Pictures paired with source code —
※ ※ ※

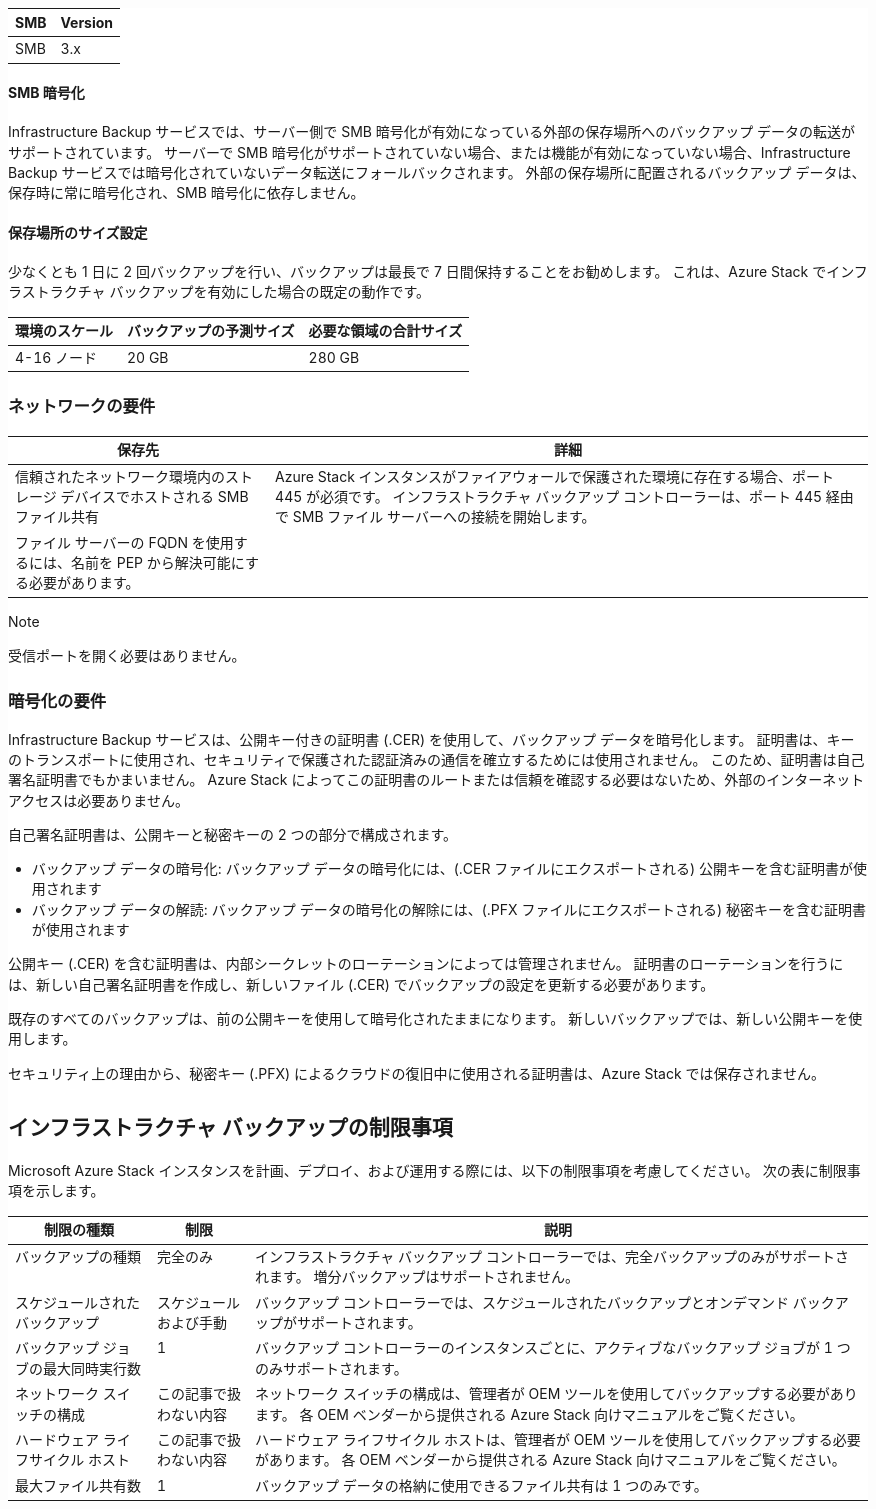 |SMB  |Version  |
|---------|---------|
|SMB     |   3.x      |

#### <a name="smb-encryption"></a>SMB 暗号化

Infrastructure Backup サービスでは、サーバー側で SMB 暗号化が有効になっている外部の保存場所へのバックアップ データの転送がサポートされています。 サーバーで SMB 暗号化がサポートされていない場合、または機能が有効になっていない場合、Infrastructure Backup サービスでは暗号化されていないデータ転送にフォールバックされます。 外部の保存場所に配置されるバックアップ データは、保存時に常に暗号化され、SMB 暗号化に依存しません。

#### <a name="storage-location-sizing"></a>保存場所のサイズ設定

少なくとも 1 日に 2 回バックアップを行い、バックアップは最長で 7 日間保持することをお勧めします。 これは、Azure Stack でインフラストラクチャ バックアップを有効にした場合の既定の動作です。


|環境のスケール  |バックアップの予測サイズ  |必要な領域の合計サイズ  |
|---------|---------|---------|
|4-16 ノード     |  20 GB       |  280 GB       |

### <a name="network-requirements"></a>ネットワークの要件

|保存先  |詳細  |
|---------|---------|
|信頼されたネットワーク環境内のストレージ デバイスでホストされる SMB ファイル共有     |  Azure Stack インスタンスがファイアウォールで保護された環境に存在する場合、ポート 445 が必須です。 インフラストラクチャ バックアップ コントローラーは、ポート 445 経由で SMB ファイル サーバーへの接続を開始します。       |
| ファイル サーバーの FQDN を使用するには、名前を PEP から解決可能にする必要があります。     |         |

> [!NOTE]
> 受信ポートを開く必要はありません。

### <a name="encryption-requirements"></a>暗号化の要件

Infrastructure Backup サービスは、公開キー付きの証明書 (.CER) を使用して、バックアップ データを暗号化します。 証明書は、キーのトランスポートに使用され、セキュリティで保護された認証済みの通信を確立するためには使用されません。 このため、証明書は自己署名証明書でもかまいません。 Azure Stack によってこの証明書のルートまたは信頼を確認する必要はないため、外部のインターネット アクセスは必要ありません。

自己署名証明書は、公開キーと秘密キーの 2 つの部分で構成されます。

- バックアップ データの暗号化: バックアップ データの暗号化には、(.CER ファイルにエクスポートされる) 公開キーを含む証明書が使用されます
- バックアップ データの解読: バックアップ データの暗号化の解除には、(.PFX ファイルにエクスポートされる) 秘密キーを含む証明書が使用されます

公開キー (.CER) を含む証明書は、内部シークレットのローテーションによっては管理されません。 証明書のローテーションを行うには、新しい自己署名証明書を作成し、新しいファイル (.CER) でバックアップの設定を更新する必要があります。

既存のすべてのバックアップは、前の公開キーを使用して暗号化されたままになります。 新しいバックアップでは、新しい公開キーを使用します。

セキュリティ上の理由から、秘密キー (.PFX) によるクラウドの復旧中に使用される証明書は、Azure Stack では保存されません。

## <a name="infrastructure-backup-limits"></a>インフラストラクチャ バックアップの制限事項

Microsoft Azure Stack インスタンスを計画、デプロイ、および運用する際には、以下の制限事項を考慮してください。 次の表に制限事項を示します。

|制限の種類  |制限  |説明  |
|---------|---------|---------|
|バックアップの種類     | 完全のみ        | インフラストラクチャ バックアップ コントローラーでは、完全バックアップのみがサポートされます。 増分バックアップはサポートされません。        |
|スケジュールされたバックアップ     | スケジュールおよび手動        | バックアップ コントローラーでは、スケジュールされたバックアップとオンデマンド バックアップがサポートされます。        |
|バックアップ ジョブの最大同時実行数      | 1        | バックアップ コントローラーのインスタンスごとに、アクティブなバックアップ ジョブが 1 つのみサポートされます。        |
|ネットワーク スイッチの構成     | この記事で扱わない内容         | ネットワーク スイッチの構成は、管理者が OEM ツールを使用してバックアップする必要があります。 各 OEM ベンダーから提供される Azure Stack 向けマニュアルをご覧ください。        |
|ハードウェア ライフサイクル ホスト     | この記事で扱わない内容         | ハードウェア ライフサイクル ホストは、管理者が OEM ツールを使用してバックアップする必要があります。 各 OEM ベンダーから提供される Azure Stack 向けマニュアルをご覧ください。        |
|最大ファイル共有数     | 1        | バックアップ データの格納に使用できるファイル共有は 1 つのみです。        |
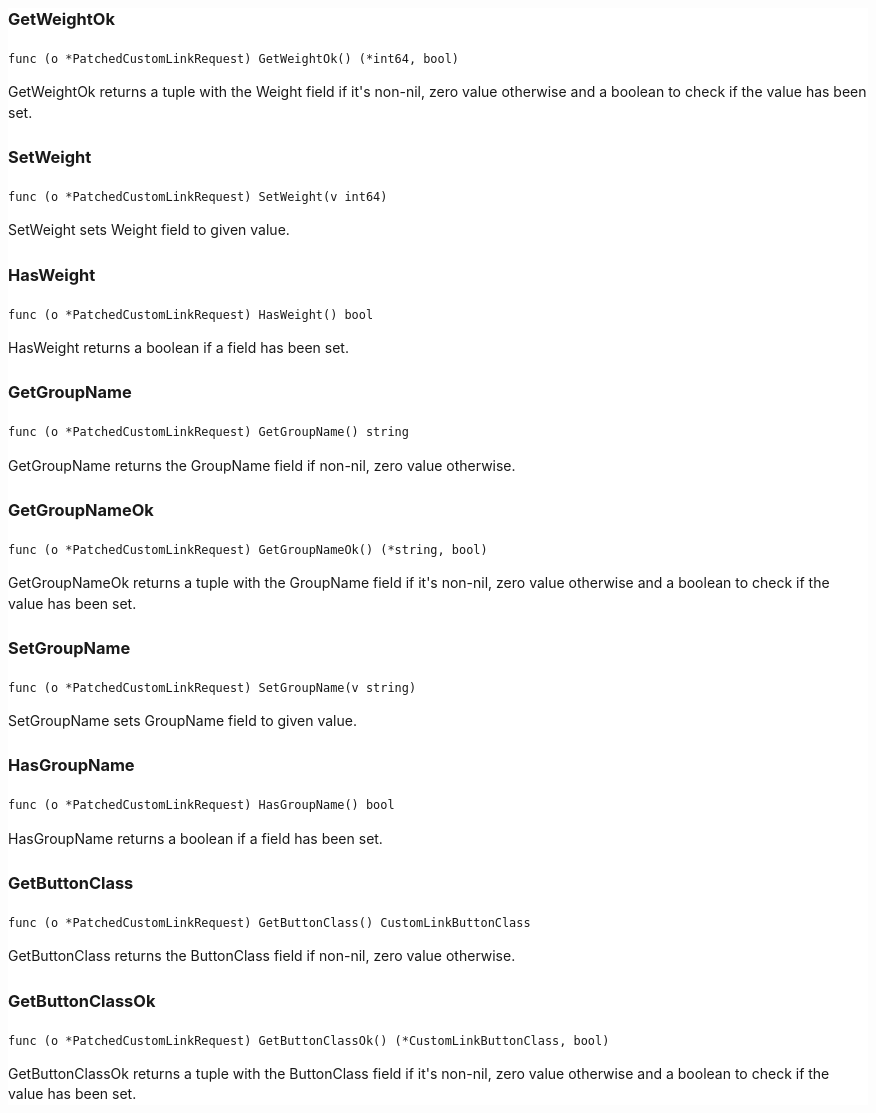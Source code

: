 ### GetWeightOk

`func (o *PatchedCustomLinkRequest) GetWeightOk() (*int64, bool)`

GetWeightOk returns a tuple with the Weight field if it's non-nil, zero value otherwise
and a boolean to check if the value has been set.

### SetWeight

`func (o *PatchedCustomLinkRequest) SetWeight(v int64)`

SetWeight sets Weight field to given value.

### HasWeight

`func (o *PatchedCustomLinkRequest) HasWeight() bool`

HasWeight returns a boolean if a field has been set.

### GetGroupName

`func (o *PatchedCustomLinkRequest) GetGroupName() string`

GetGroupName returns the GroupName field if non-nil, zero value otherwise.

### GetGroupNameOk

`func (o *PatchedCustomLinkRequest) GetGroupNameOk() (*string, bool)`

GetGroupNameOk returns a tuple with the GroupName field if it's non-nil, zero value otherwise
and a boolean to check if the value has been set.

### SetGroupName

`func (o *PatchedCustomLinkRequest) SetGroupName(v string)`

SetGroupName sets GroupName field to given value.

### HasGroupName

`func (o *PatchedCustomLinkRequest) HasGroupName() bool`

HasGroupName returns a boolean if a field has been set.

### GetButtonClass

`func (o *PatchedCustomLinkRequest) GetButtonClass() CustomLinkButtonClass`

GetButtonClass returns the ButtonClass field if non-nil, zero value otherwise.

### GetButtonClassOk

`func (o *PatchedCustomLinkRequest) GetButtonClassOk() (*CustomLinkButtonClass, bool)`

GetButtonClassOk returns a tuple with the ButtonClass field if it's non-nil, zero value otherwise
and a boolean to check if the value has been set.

※ ※ ※

Assignment — Copy, from the lines above, each one that holds "ツールを使用してバックアップする必要があります".

Exercise result —
|ネットワーク スイッチの構成     | この記事で扱わない内容         | ネットワーク スイッチの構成は、管理者が OEM ツールを使用してバックアップする必要があります。 各 OEM ベンダーから提供される Azure Stack 向けマニュアルをご覧ください。        |
|ハードウェア ライフサイクル ホスト     | この記事で扱わない内容         | ハードウェア ライフサイクル ホストは、管理者が OEM ツールを使用してバックアップする必要があります。 各 OEM ベンダーから提供される Azure Stack 向けマニュアルをご覧ください。        |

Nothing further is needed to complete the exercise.